This Time, It's Personal
Geez, now that I've crossed the boundaries of anonymity, why not tell you a little more about me? I stayed up really late last night looking at some of my artwork. This is a piece I did about my mom. After some re-calculating in the wee hours, I realized that she died at the same age that I am right now ("TICK TOCK", says B and yikes, he's right). At 33, she was considerably older than the norm when she had me back in the Fifties. My father was 43. This is the downside to waiting to have kids. A lot of the time you never stick around to see them grow up, which is what happened in my case. My mom was a really smart person. She had a couple of degrees in economics and briefly taught at Ohio State. I never realized how exceptional she was until much later. I didn't get to know her very well, because she was sick from the time I was five and spent the next 17 years in and out of various hospitals. She must have had an incredible constitution, because she outlived everyone else in our family, finally giving it up on Christmas Day when I was 22. Yeah, I know.....very sad. This piece is called "What Would You Do - If All Your Dreams Came True?" It's done in the style of a Mexican folk art retablo, or portable altar.

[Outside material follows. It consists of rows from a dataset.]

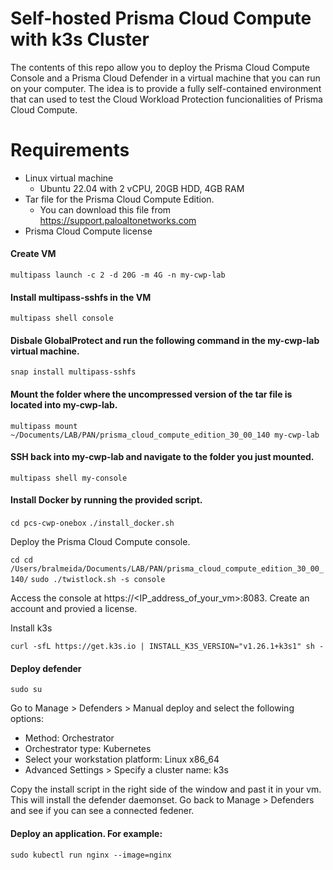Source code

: # Self-hosted Prisma Cloud Compute with k3s Cluster
The contents of this repo allow you to deploy the Prisma Cloud Compute Console and a Prisma Cloud Defender in a virtual machine that you can run on your computer. The idea is to provide a fully self-contained environment that can used to test the Cloud Workload Protection funcionalities of Prisma Cloud Compute.

# Requirements
- Linux virtual machine
  - Ubuntu 22.04 with 2 vCPU, 20GB HDD, 4GB RAM
- Tar file for the Prisma Cloud Compute Edition.
  - You can download this file from https://support.paloaltonetworks.com
- Prisma Cloud Compute license

#### Create VM

```multipass launch -c 2 -d 20G -m 4G -n my-cwp-lab```

#### Install multipass-sshfs in the VM

```multipass shell console```

#### Disbale GlobalProtect and run the following command in the my-cwp-lab virtual machine.

```snap install multipass-sshfs```

#### Mount the folder where the uncompressed version of the tar file is located into my-cwp-lab.

```multipass mount ~/Documents/LAB/PAN/prisma_cloud_compute_edition_30_00_140 my-cwp-lab```

#### SSH back into my-cwp-lab and navigate to the folder you just mounted.

```multipass shell my-console```

#### Install Docker by running the provided script.

```cd pcs-cwp-onebox```
```./install_docker.sh```

Deploy the Prisma Cloud Compute console.

```cd cd /Users/bralmeida/Documents/LAB/PAN/prisma_cloud_compute_edition_30_00_140/```
```sudo ./twistlock.sh -s console```

Access the console at https://<IP_address_of_your_vm>:8083. Create an account and provied a license.

Install k3s

```curl -sfL https://get.k3s.io | INSTALL_K3S_VERSION="v1.26.1+k3s1" sh -```

#### Deploy defender

```sudo su```

Go to Manage > Defenders > Manual deploy and select the following options:
- Method: Orchestrator
- Orchestrator type: Kubernetes
- Select your workstation platform: Linux x86_64
- Advanced Settings > Specify a cluster name: k3s

Copy the install script in the right side of the window and past it in your vm. This will install the defender daemonset. Go back to Manage > Defenders and see if you can see a connected fedener.

#### Deploy an application. For example:

```sudo kubectl run nginx --image=nginx```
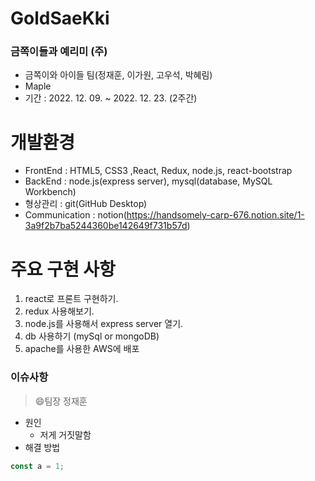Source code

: # GoldSaeKki

### 금쪽이들과 예리미 (주)

- 금쪽이와 아이들 팀(정재훈, 이가원, 고우석, 박혜림)
- Maple
- 기간 : 2022. 12. 09. ~ 2022. 12. 23. (2주간)

# 개발환경

- FrontEnd : HTML5, CSS3 ,React, Redux, node.js, react-bootstrap
- BackEnd : node.js(express server), mysql(database, MySQL Workbench)
- 형상관리 : git(GitHub Desktop)
- Communication : notion(https://handsomely-carp-676.notion.site/1-3a9f2b7ba5244360be142649f731b57d)

# 주요 구현 사항

1. react로 프론트 구현하기.
2. redux 사용해보기.
3. node.js를 사용해서 express server 열기.
4. db 사용하기 (mySql or mongoDB)
5. apache를 사용한 AWS에 배포

### 이슈사항

> :smile:팀장 정재훈

- 원인
  - 저게 거짓말함
- 해결 방법

```javascript
const a = 1;
```

<img src="">
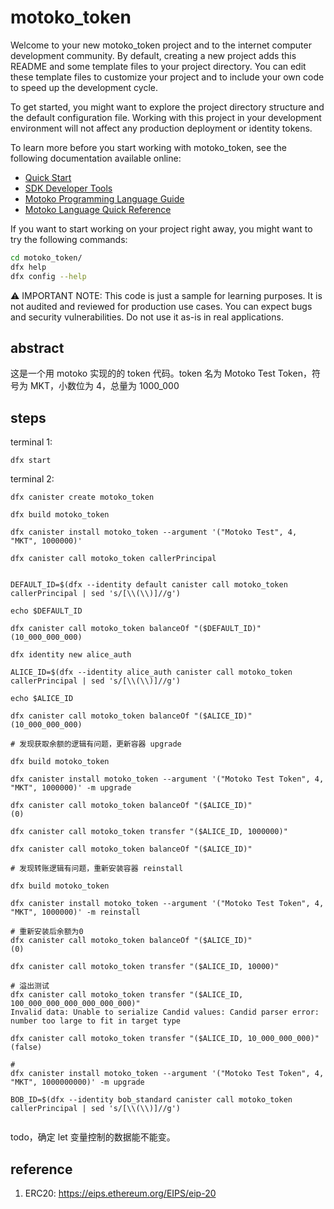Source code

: # motoko_token

Welcome to your new motoko_token project and to the internet computer development community. By default, creating a new project adds this README and some template files to your project directory. You can edit these template files to customize your project and to include your own code to speed up the development cycle.

To get started, you might want to explore the project directory structure and the default configuration file. Working with this project in your development environment will not affect any production deployment or identity tokens.

To learn more before you start working with motoko_token, see the following documentation available online:

- [Quick Start](https://sdk.dfinity.org/docs/quickstart/quickstart-intro.html)
- [SDK Developer Tools](https://sdk.dfinity.org/docs/developers-guide/sdk-guide.html)
- [Motoko Programming Language Guide](https://sdk.dfinity.org/docs/language-guide/motoko.html)
- [Motoko Language Quick Reference](https://sdk.dfinity.org/docs/language-guide/language-manual.html)

If you want to start working on your project right away, you might want to try the following commands:

```bash
cd motoko_token/
dfx help
dfx config --help
```
:warning: IMPORTANT NOTE: This code is just a sample for learning purposes. It is not audited and reviewed for production use cases. You can expect bugs and security vulnerabilities. Do not use it as-is in real applications.

## abstract

这是一个用 motoko 实现的的 token 代码。token 名为 Motoko Test Token，符号为 MKT，小数位为 4，总量为 1000_000 

## steps

terminal 1:
```
dfx start 
```

terminal 2:
```shell
dfx canister create motoko_token

dfx build motoko_token

dfx canister install motoko_token --argument '("Motoko Test", 4, "MKT", 1000000)'

dfx canister call motoko_token callerPrincipal 


DEFAULT_ID=$(dfx --identity default canister call motoko_token callerPrincipal | sed 's/[\\(\\)]//g')

echo $DEFAULT_ID

dfx canister call motoko_token balanceOf "($DEFAULT_ID)"
(10_000_000_000)

dfx identity new alice_auth

ALICE_ID=$(dfx --identity alice_auth canister call motoko_token callerPrincipal | sed 's/[\\(\\)]//g')

echo $ALICE_ID

dfx canister call motoko_token balanceOf "($ALICE_ID)"
(10_000_000_000)

# 发现获取余额的逻辑有问题，更新容器 upgrade

dfx build motoko_token

dfx canister install motoko_token --argument '("Motoko Test Token", 4, "MKT", 1000000)' -m upgrade

dfx canister call motoko_token balanceOf "($ALICE_ID)"
(0)

dfx canister call motoko_token transfer "($ALICE_ID, 1000000)"

dfx canister call motoko_token balanceOf "($ALICE_ID)"

# 发现转账逻辑有问题，重新安装容器 reinstall

dfx build motoko_token

dfx canister install motoko_token --argument '("Motoko Test Token", 4, "MKT", 1000000)' -m reinstall

# 重新安装后余额为0
dfx canister call motoko_token balanceOf "($ALICE_ID)"
(0)

dfx canister call motoko_token transfer "($ALICE_ID, 10000)"

# 溢出测试
dfx canister call motoko_token transfer "($ALICE_ID, 100_000_000_000_000_000_000)"
Invalid data: Unable to serialize Candid values: Candid parser error: number too large to fit in target type

dfx canister call motoko_token transfer "($ALICE_ID, 10_000_000_000)"
(false)

# 
dfx canister install motoko_token --argument '("Motoko Test Token", 4, "MKT", 1000000000)' -m upgrade

BOB_ID=$(dfx --identity bob_standard canister call motoko_token callerPrincipal | sed 's/[\\(\\)]//g')


```

todo，确定 let 变量控制的数据能不能变。

## reference
1. ERC20: https://eips.ethereum.org/EIPS/eip-20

What makes it remarkable for me is the fact that the image I used is not my mother's picture, but one that I found in a copy of Zoom magazine and yet it is completely her, right down to the haircut and the little bangs. The day I found it, I began work on the piece and kept at it non-stop until it was done. Last night I spent a lot of time just looking at it; thinking about her and the fact that from time to time, I've created some pretty good stuff. Like me, my mother had a lot of unrealized artistic potential. She didn't have the opportunity, and I've spent way too much time wasting mine. The older I get, the more I've come to physically resemble her. We shared the same name, too. By living my life the way that I do; punctuated by these occasional bursts of creativity, I'd like to think I'm doing some of the things that she didn't have a chance to and in some small way I'm keeping our connection intact and alive.